No need to explain why clinical trial data is a valuable asset for every investigation. Its volume determines the term needed to test a drug or medical procedure, while its quality guarantees the credibility and accuracy of trial results.
Modern digital tools, including mobile apps for pharmaceutical companies that help collect data, play an important role to enhance the efficiency of clinical trials. For example, patient engagement health care apps, especially the ones integrated with wearable devices or medical sensors and trackers, can collect diverse data about patient health conditions in real time. Meanwhile, powerful analytics based on smart algorithms can efficiently process this data and turn it into trial results.
Therefore, more pharmaceutical companies equip their research groups with digital tools to collect intake and symptom data, track patient adherence to ensure the accuracy of trial data and provide easy access to up-to-date research content and trial results.
Success cases
One of the most vivid examples of a trial companion app is myStudyCompanion by Roche. This app is focused on patients enrolled in certain drug testing. It provides users with relevant information regarding the trial schedule and details and helps patients follow the directions and adhere to the medication at testing.
A 5-star patient engagement app by a technology company Medidata Solutions, Patient Cloud ePro, also simplifies the clinical trial process and streamlines in-app symptom data collection. Able to adjust to different types of trials — medication intake, medical procedures — the healthcare app ensures patients regularly provide their data from the comfort of their homes and comply with trial directions following timely notifications and reminders.
Another tool Excedrin Migraine Experience by GlaxoSmithKline doesn’t collect data on Excedrin intake but makes an attempt to visualize each patient’s migraine experience. Integrated AR capabilities allow app users to model their personal migraine symptoms — aura, trumping headache, disorientation, floating spots, sensitivity to light — and share this data with others. This data can make a tremendous impact on our understanding of migraines and contribute to creating better solutions in this field.
Apart from helping patients share their symptoms and follow trial directions, pharmaceutical companies invest in the tools to provide trial data and easy access to credible medical content for doctors, caregivers, researchers, and patients.
For example, the above-mentioned GlaxoSmithKline developed an app GSK Studies that allows fast and convenient access to trial data across various medical topics — health conditions, studies, clinical data results, medication, and treatment, etc. Novartis enabled easy access to the latest cancer-related trial results from trusted National institutes in its Clinical Trial Seek app. This mHealth tool received 5 stars and a high endorsement rate from both patients and healthcare professionals and is considered to be one of the best apps for cancer patients.

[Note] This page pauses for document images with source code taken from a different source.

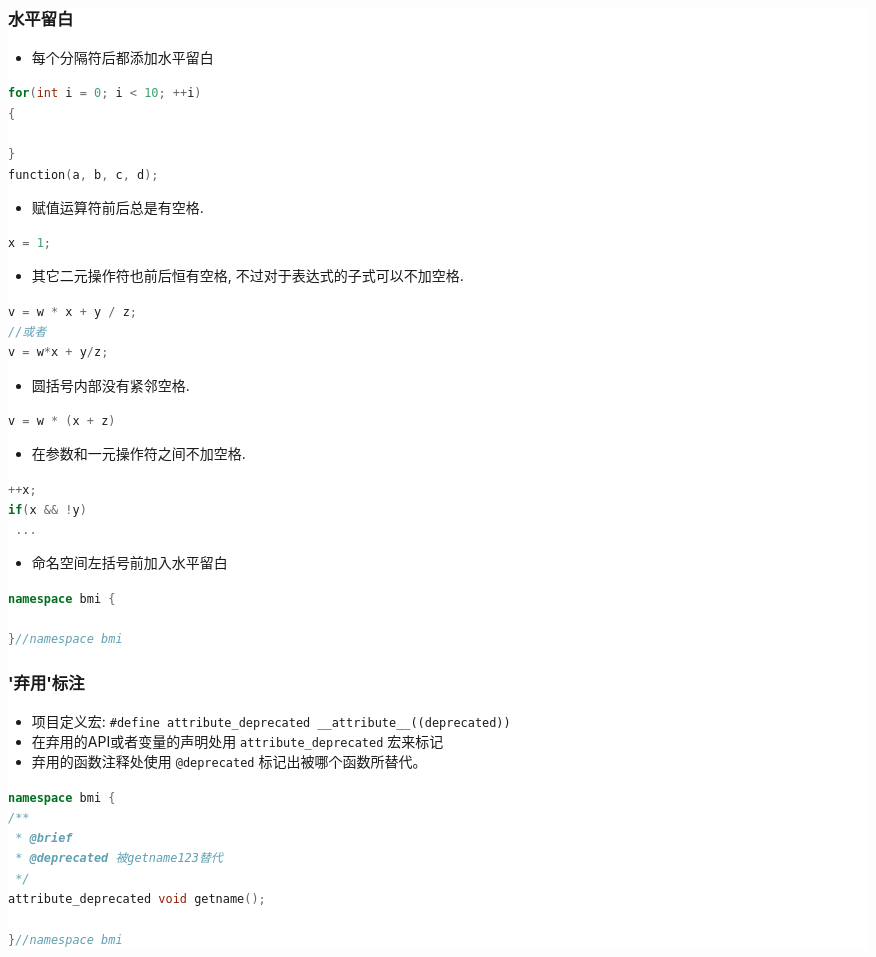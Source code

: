 ### 水平留白

- 每个分隔符后都添加水平留白

```c++
for(int i = 0; i < 10; ++i)
{

}
function(a, b, c, d);
```

- 赋值运算符前后总是有空格.

```c++
x = 1;
```

- 其它二元操作符也前后恒有空格, 不过对于表达式的子式可以不加空格.

```c++
v = w * x + y / z;
//或者
v = w*x + y/z;
```

- 圆括号内部没有紧邻空格.

```c++
v = w * (x + z)
```

- 在参数和一元操作符之间不加空格.

```c++
++x;
if(x && !y)
 ...
```

- 命名空间左括号前加入水平留白

```c++
namespace bmi {

}//namespace bmi
```

### '弃用'标注

- 项目定义宏: `#define attribute_deprecated __attribute__((deprecated))`
- 在弃用的API或者变量的声明处用 `attribute_deprecated` 宏来标记
- 弃用的函数注释处使用 `@deprecated` 标记出被哪个函数所替代。

```c++
namespace bmi {
/**
 * @brief
 * @deprecated 被getname123替代
 */
attribute_deprecated void getname();

}//namespace bmi
```
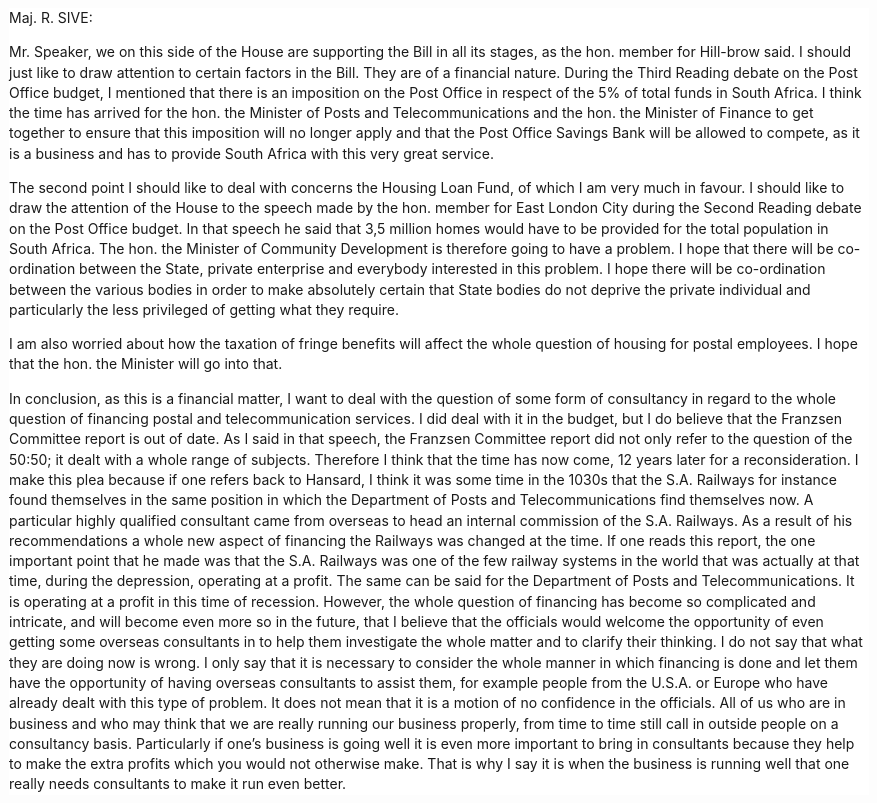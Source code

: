 </speech>

<speech by="#sive">

<from>Maj. <person refersTo="hansard_za">R. SIVE</person>:</from>

<p>Mr. Speaker, we on this side of the House are supporting the Bill in all its stages, as the hon. member for Hill-brow said. I should just like to draw attention to certain factors in the Bill. They are of a financial nature. During the Third Reading debate on the Post Office budget, I mentioned that there is an imposition on the Post Office in respect of the 5% of total funds in South Africa. I think the time has arrived for the hon. the Minister of Posts and Telecommunications and the hon. the Minister of Finance to get together to ensure that this imposition will no longer apply and that the Post Office Savings Bank will be allowed to compete, as it is a business and has to provide South Africa with this very great service.</p>

<p>The second point I should like to deal with concerns the Housing Loan Fund, of which I am very much in favour. I should like to draw the attention of the House to the speech made by the hon. member for East London City during the Second Reading debate on the Post Office budget. In that speech he said that 3,5 million homes would have to be provided for the total population in South Africa. The hon. the Minister of Community Development is therefore going to have a problem. I hope that there will be co-ordination between the State, private enterprise and everybody interested in this problem. I hope there will be co-ordination between the various bodies in order to make absolutely certain that State bodies do not deprive the private individual and particularly the less privileged of getting what they require.</p>

<p>I am also worried about how the taxation of fringe benefits will affect the whole question of housing for postal employees. I hope that the hon. the Minister will go into that.</p>

<p>In conclusion, as this is a financial matter, I want to deal with the question of some form of consultancy in regard to the whole question of financing postal and telecommunication services. I did deal with it in the budget, but I do believe that the Franzsen Committee report is out of date. As I said in that speech, the Franzsen Committee report did not only refer to the question of the 50:50; it dealt with a whole range of subjects. Therefore I think that the time has now come, 12 years later for a reconsideration. I make this plea because if one refers back to Hansard, I think it was some time in the 1030s that the S.A. Railways for instance found themselves in the same position in which the Department of Posts and Telecommunications find themselves now. A particular highly qualified consultant came from overseas to head an internal commission of the S.A. Railways. As a result of his recommendations a whole new aspect of financing the Railways was changed at the time. If one reads this report, the one important point that he made was that the S.A. Railways was one of the few railway systems in the world that was actually at that time, during the depression, operating at a profit. The same can be said for the Department of Posts and Telecommunications. It is operating at a profit in this time of recession. However, the whole question of financing has become so complicated and intricate, and will become even more so in the future, that I believe that the officials would welcome the opportunity of even getting some overseas consultants in to help them investigate the whole matter and to clarify their thinking. I do not say that what they are doing now is wrong. I only say that it is necessary to consider the whole manner in which financing is done and let them have the opportunity of having overseas consultants to assist them, for example people from the U.S.A. or Europe who have already dealt with this type of problem. It does not mean that it is a motion of no confidence in the officials. All of us who are in business and who may think that we are really running our business properly, <span class="col_3409-3410" refersTo="page_1733"/>from time to time still call in outside people on a consultancy basis. Particularly if one&#x2019;s business is going well it is even more important to bring in consultants because they help to make the extra profits which you would not otherwise make. That is why I say it is when the business is running well that one really needs consultants to make it run even better.</p>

These examples are numerous, as each pharmaceutical company, be it big players like Pfizer, Merck & Co., Novartis, Roche or smaller companies, does its best to reap the benefits of custom healthcare software development services and improve its products and processes as fast and efficiently as possible. Therefore, mHealth patient engagement and next-gen patient engagement mobile apps will remain on the radar of pharma companies, and the decision-makers in the industry will stay among major implementers and adopters of modern eHealth solutions.